__Problem__: Return, word for word, the lines of the listing below from the one with "### Project Structure" through the one with "- Dynamic loading", and no other lines.

[Input records — start]

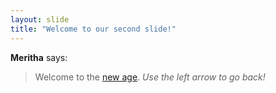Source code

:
 ```yaml
---
layout: slide
title: "Welcome to our second slide!"
---
```

**Meritha** says:
> Welcome to the [new age](http://meritha.me).
> *Use the left arrow to go back!*
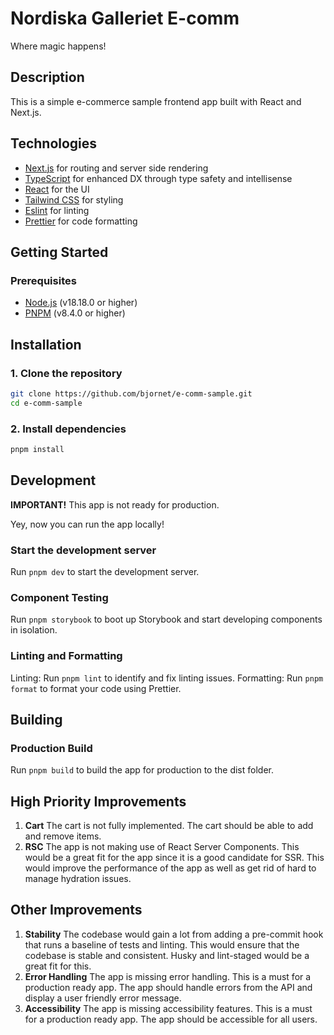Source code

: # Nordiska Galleriet E-comm

Where magic happens!

## Description

This is a simple e-commerce sample frontend app built with React and Next.js.

## Technologies

- [Next.js](https://nextjs.org/) for routing and server side rendering
- [TypeScript](https://www.typescriptlang.org/) for enhanced DX through type safety and intellisense
- [React](https://reactjs.org/) for the UI
- [Tailwind CSS](https://tailwindcss.com/) for styling
- [Eslint](https://eslint.org/) for linting
- [Prettier](https://prettier.io/) for code formatting

## Getting Started

### Prerequisites

- [Node.js](https://nodejs.org/en/) (v18.18.0 or higher)
- [PNPM](https://pnpm.io/) (v8.4.0 or higher)

## Installation

### 1. Clone the repository

```sh
git clone https://github.com/bjornet/e-comm-sample.git
cd e-comm-sample
```

### 2. Install dependencies

```sh
pnpm install
```

## Development

**IMPORTANT!** This app is not ready for production.

Yey, now you can run the app locally!

### Start the development server

Run `pnpm dev` to start the development server.

### Component Testing

Run `pnpm storybook` to boot up Storybook and start developing components in isolation.

### Linting and Formatting

Linting: Run `pnpm lint` to identify and fix linting issues. Formatting: Run `pnpm format` to format your code using Prettier.

## Building

### Production Build

Run `pnpm build` to build the app for production to the dist folder.

## High Priority Improvements

1. **Cart** The cart is not fully implemented. The cart should be able to add and remove items.
2. **RSC** The app is not making use of React Server Components. This would be a great fit for the app since it is a good candidate for SSR. This would improve the performance of the app as well as get rid of hard to manage hydration issues.

## Other Improvements

1. **Stability** The codebase would gain a lot from adding a pre-commit hook that runs a baseline of tests and linting. This would ensure that the codebase is stable and consistent. Husky and lint-staged would be a great fit for this.
2. **Error Handling** The app is missing error handling. This is a must for a production ready app. The app should handle errors from the API and display a user friendly error message.
3. **Accessibility** The app is missing accessibility features. This is a must for a production ready app. The app should be accessible for all users.
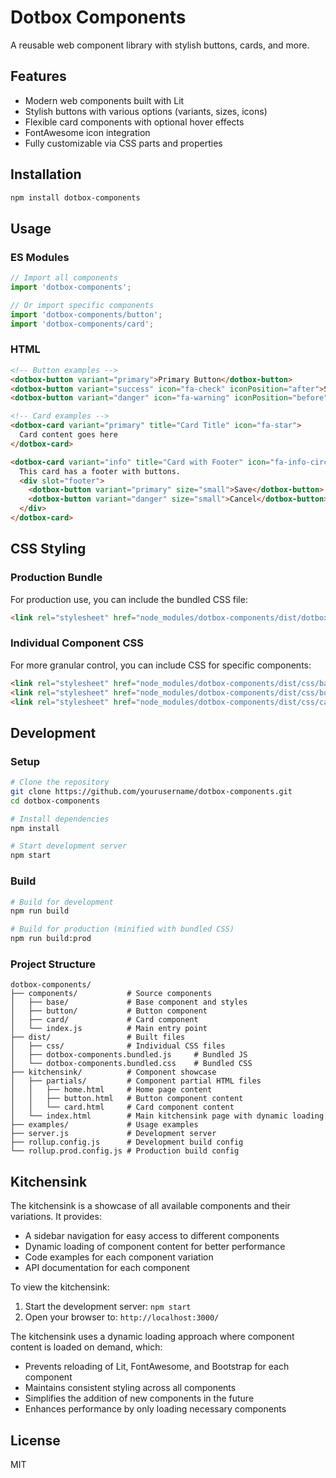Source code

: # Dotbox Components

A reusable web component library with stylish buttons, cards, and more.

## Features

- Modern web components built with Lit
- Stylish buttons with various options (variants, sizes, icons)
- Flexible card components with optional hover effects
- FontAwesome icon integration
- Fully customizable via CSS parts and properties

## Installation

```bash
npm install dotbox-components
```

## Usage

### ES Modules

```javascript
// Import all components
import 'dotbox-components';

// Or import specific components
import 'dotbox-components/button';
import 'dotbox-components/card';
```

### HTML

```html
<!-- Button examples -->
<dotbox-button variant="primary">Primary Button</dotbox-button>
<dotbox-button variant="success" icon="fa-check" iconPosition="after">Success</dotbox-button>
<dotbox-button variant="danger" icon="fa-warning" iconPosition="before">Warning</dotbox-button>

<!-- Card examples -->
<dotbox-card variant="primary" title="Card Title" icon="fa-star">
  Card content goes here
</dotbox-card>

<dotbox-card variant="info" title="Card with Footer" icon="fa-info-circle">
  This card has a footer with buttons.
  <div slot="footer">
    <dotbox-button variant="primary" size="small">Save</dotbox-button>
    <dotbox-button variant="danger" size="small">Cancel</dotbox-button>
  </div>
</dotbox-card>
```

## CSS Styling

### Production Bundle

For production use, you can include the bundled CSS file:

```html
<link rel="stylesheet" href="node_modules/dotbox-components/dist/dotbox-components.bundled.css">
```

### Individual Component CSS

For more granular control, you can include CSS for specific components:

```html
<link rel="stylesheet" href="node_modules/dotbox-components/dist/css/base/base-styles.css">
<link rel="stylesheet" href="node_modules/dotbox-components/dist/css/button/button.css">
<link rel="stylesheet" href="node_modules/dotbox-components/dist/css/card/card.css">
```

## Development

### Setup

```bash
# Clone the repository
git clone https://github.com/yourusername/dotbox-components.git
cd dotbox-components

# Install dependencies
npm install

# Start development server
npm start
```

### Build

```bash
# Build for development
npm run build

# Build for production (minified with bundled CSS)
npm run build:prod
```

### Project Structure

```
dotbox-components/
├── components/           # Source components
│   ├── base/             # Base component and styles
│   ├── button/           # Button component
│   ├── card/             # Card component
│   └── index.js          # Main entry point
├── dist/                 # Built files
│   ├── css/              # Individual CSS files
│   ├── dotbox-components.bundled.js     # Bundled JS
│   └── dotbox-components.bundled.css    # Bundled CSS
├── kitchensink/          # Component showcase
│   ├── partials/         # Component partial HTML files
│   │   ├── home.html     # Home page content
│   │   ├── button.html   # Button component content
│   │   └── card.html     # Card component content
│   └── index.html        # Main kitchensink page with dynamic loading
├── examples/             # Usage examples
├── server.js             # Development server
├── rollup.config.js      # Development build config
└── rollup.prod.config.js # Production build config
```

## Kitchensink

The kitchensink is a showcase of all available components and their variations. It provides:

- A sidebar navigation for easy access to different components
- Dynamic loading of component content for better performance
- Code examples for each component variation
- API documentation for each component

To view the kitchensink:

1. Start the development server: `npm start`
2. Open your browser to: `http://localhost:3000/`

The kitchensink uses a dynamic loading approach where component content is loaded on demand, which:
- Prevents reloading of Lit, FontAwesome, and Bootstrap for each component
- Maintains consistent styling across all components
- Simplifies the addition of new components in the future
- Enhances performance by only loading necessary components

## License

MIT 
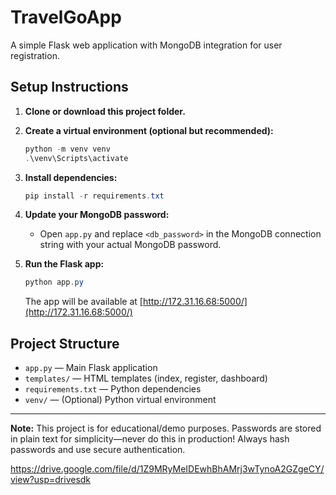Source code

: # TravelGoApp

A simple Flask web application with MongoDB integration for user registration.

## Setup Instructions

1. **Clone or download this project folder.**
2. **Create a virtual environment (optional but recommended):**
   
   ```powershell
   python -m venv venv
   .\venv\Scripts\activate
   ```
   
3. **Install dependencies:**
   
   ```powershell
   pip install -r requirements.txt
   ```

4. **Update your MongoDB password:**
   
   - Open `app.py` and replace `<db_password>` in the MongoDB connection string with your actual MongoDB password.

5. **Run the Flask app:**
   
   ```powershell
   python app.py
   ```
   
   The app will be available at [http://172.31.16.68:5000/](http://172.31.16.68:5000/)

## Project Structure

- `app.py` — Main Flask application
- `templates/` — HTML templates (index, register, dashboard)
- `requirements.txt` — Python dependencies
- `venv/` — (Optional) Python virtual environment

---

**Note:** This project is for educational/demo purposes. Passwords are stored in plain text for simplicity—never do this in production! Always hash passwords and use secure authentication.




https://drive.google.com/file/d/1Z9MRyMeIDEwhBhAMrj3wTynoA2GZgeCY/view?usp=drivesdk
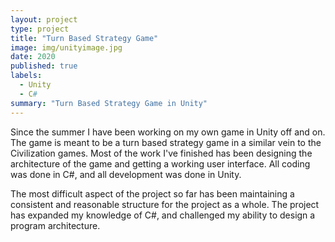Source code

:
 ```yaml
---
layout: project
type: project
title: "Turn Based Strategy Game"
image: img/unityimage.jpg
date: 2020
published: true
labels:
  - Unity
  - C#
summary: "Turn Based Strategy Game in Unity"
---
```


Since the summer I have been working on my own game in Unity off and on. The game is meant to be a turn based strategy game in a similar vein to the Civilization games. Most of the work I've finished has been designing the architecture of the game and getting a working user interface. All coding was done in C#, and all development was done in Unity. 

The most difficult aspect of the project so far has been maintaining a consistent and reasonable structure for the project as a whole. The project has expanded my knowledge of C#, and challenged my ability to design a program architecture. 
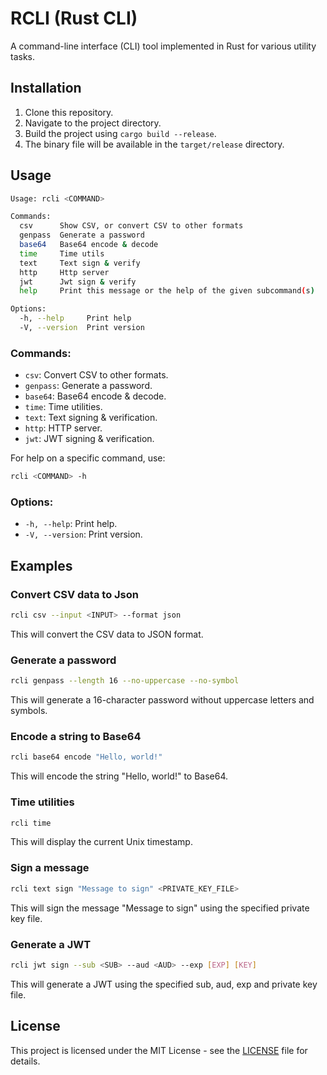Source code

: # RCLI (Rust CLI)

A command-line interface (CLI) tool implemented in Rust for various utility tasks.

## Installation

1. Clone this repository.
2. Navigate to the project directory.
3. Build the project using `cargo build --release`.
4. The binary file will be available in the `target/release` directory.

## Usage

```bash
Usage: rcli <COMMAND>

Commands:
  csv      Show CSV, or convert CSV to other formats
  genpass  Generate a password
  base64   Base64 encode & decode
  time     Time utils
  text     Text sign & verify
  http     Http server
  jwt      Jwt sign & verify
  help     Print this message or the help of the given subcommand(s)

Options:
  -h, --help     Print help
  -V, --version  Print version
```

### Commands:

- `csv`: Convert CSV to other formats.
- `genpass`: Generate a password.
- `base64`: Base64 encode & decode.
- `time`: Time utilities.
- `text`: Text signing & verification.
- `http`: HTTP server.
- `jwt`: JWT signing & verification.

For help on a specific command, use:

```sh
rcli <COMMAND> -h
```

### Options:

- `-h, --help`: Print help.
- `-V, --version`: Print version.

## Examples

### Convert CSV data to Json

```sh
rcli csv --input <INPUT> --format json
```

This will convert the CSV data to JSON format.

### Generate a password

```sh
rcli genpass --length 16 --no-uppercase --no-symbol
```

This will generate a 16-character password without uppercase letters and symbols.

### Encode a string to Base64

```sh
rcli base64 encode "Hello, world!"
```

This will encode the string "Hello, world!" to Base64.

### Time utilities

```sh
rcli time
```

This will display the current Unix timestamp.

### Sign a message

```sh
rcli text sign "Message to sign" <PRIVATE_KEY_FILE>
```

This will sign the message "Message to sign" using the specified private key file.

### Generate a JWT

```sh
rcli jwt sign --sub <SUB> --aud <AUD> --exp [EXP] [KEY]
```

This will generate a JWT using the specified sub, aud, exp and private key file.

## License

This project is licensed under the MIT License - see the [LICENSE](LICENSE) file for details.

[Input records — finish]

__Final answer__:
### Project Structure

```
dotbox-components/
├── components/           # Source components
│   ├── base/             # Base component and styles
│   ├── button/           # Button component
│   ├── card/             # Card component
│   └── index.js          # Main entry point
├── dist/                 # Built files
│   ├── css/              # Individual CSS files
│   ├── dotbox-components.bundled.js     # Bundled JS
│   └── dotbox-components.bundled.css    # Bundled CSS
├── kitchensink/          # Component showcase
│   ├── partials/         # Component partial HTML files
│   │   ├── home.html     # Home page content
│   │   ├── button.html   # Button component content
│   │   └── card.html     # Card component content
│   └── index.html        # Main kitchensink page with dynamic loading
├── examples/             # Usage examples
├── server.js             # Development server
├── rollup.config.js      # Development build config
└── rollup.prod.config.js # Production build config
```

## Kitchensink

The kitchensink is a showcase of all available components and their variations. It provides:

- A sidebar navigation for easy access to different components
- Dynamic loading of component content for better performance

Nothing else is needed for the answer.